Shares of bluebird bio (NASDAQ:BLUE) closed with a 9.5% drop on Wednesday, having been down as much as 10.3%, on no apparent news.
The biotech has been flying high, up 55% year to date through yesterday, buoyed by an upcoming EU approval for Zynteglo, its gene therapy for the treatment of transfusion-dependent beta-thalassemia that gained a positive opinion from the European Medicines Agency's Committee for Medicinal Products for Human Use. An OK from the European Commission should come in the next couple of months.
At that point, it's anyone's guess how high sales could go, which could explain today's apparent anxiety-selling at these inflated stock prices. A few countries in Europe don't have price controls, but the prices for treatments in many European countries are highly regulated. How much Bluebird will be able to charge for Zynteglo, which is a one-time treatment, is unknown at this point.
Arguably, it should be easier for Bluebird to fetch a higher price in countries with one-payer systems, since, as the name implies, transfusion-dependent beta-thalassemia patients need to get regular transfusions. One-payer systems can factor that cost savings from not having to give future transfusions into the price they're willing to pay.

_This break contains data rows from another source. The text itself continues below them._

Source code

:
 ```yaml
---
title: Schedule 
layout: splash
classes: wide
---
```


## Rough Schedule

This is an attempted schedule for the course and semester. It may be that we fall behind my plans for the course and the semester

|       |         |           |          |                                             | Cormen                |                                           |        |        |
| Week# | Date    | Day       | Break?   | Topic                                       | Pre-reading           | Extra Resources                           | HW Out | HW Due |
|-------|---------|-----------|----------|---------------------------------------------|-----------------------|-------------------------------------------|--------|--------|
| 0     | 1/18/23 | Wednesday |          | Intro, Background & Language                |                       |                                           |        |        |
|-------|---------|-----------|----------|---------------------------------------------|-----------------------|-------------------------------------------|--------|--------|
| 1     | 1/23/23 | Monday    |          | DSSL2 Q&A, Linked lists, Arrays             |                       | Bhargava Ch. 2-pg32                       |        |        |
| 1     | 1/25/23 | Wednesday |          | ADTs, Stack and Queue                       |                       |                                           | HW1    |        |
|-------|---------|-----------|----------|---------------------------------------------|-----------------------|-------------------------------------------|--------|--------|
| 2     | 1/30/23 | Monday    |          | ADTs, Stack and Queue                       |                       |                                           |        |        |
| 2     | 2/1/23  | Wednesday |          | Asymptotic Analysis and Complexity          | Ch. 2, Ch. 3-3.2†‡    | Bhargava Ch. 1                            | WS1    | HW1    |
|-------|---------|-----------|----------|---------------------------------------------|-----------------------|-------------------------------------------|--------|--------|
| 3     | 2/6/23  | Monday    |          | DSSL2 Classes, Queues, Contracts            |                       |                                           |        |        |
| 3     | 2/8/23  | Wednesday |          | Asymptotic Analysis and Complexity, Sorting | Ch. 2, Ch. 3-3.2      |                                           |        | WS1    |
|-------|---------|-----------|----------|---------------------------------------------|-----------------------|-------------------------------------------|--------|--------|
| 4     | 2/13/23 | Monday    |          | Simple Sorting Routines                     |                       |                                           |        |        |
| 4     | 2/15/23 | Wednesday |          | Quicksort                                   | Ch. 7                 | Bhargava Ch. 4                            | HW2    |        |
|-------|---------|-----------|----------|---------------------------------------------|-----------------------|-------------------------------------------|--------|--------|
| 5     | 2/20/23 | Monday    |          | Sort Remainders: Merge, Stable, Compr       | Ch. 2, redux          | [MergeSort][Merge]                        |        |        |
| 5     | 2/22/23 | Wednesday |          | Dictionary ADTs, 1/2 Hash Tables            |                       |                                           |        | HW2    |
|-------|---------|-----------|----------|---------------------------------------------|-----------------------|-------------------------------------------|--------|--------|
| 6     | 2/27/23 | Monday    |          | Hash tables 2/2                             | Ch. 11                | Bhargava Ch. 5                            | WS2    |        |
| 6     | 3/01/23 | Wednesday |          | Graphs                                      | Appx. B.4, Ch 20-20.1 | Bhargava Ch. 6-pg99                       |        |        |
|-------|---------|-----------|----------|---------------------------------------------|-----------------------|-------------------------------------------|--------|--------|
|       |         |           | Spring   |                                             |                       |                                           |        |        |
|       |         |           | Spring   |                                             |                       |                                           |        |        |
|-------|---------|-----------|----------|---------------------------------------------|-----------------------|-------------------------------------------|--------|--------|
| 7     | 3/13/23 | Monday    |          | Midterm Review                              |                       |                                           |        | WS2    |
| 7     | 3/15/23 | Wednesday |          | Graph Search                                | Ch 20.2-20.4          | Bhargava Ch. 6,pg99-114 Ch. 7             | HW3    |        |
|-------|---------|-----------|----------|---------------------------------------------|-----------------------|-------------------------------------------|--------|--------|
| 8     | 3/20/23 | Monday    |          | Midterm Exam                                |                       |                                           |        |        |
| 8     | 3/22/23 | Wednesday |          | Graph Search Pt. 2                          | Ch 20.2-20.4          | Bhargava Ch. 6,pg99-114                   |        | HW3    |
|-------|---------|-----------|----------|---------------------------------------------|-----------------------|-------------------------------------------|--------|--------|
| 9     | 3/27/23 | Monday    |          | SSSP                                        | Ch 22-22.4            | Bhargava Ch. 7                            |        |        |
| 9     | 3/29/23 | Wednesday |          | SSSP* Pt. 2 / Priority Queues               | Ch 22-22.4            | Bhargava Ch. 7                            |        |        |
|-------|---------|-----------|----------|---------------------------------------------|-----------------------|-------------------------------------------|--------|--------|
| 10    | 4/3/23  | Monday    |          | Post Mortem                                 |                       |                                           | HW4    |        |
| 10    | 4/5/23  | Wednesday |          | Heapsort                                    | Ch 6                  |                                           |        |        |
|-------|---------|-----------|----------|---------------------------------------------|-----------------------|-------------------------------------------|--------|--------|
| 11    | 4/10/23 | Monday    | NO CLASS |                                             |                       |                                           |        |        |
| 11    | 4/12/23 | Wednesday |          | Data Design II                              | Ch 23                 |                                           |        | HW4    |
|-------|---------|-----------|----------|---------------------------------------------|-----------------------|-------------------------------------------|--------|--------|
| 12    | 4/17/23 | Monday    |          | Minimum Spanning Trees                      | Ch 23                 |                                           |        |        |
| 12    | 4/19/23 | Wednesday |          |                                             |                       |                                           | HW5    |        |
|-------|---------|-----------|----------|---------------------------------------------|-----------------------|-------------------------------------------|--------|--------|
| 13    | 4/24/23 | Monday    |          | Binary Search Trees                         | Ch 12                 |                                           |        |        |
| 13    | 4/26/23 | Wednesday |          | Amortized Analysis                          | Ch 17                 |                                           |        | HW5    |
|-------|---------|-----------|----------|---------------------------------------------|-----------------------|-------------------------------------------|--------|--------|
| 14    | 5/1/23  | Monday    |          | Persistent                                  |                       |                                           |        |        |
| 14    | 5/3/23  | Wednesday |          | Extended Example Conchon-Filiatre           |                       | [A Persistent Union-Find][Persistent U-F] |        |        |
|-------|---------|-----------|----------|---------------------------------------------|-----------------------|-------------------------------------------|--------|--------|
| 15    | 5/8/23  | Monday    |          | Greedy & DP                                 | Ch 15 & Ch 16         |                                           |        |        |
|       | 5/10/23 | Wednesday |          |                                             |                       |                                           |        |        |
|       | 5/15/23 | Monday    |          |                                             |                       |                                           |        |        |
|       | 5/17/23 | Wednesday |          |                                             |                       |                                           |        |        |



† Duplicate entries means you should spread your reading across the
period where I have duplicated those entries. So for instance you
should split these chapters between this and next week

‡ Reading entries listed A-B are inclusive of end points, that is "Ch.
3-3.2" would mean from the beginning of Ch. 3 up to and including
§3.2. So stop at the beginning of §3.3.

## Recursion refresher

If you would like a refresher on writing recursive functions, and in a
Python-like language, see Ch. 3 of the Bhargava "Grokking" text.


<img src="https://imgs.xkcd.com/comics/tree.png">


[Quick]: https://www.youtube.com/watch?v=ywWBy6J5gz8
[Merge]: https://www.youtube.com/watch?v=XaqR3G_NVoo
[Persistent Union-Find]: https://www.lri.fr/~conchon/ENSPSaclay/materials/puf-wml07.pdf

That argument will be a little harder in multi-payer countries, such as the U.S., where Zynteglo should be approved in 2021, since an insurer paying for the one-time treatment can't be guaranteed the savings if the patient moves to another insurer.
Given the lack of news, today could be a good opportunity for long-term investors to pick up shares at a discount. While there's some risk of not knowing exactly how well the launch of Zynteglo will end up going, Bluebird has additional options to bring in revenue by expanding Zynteglo into sickle cell disease and a very promising CAR-T immuno-oncology program.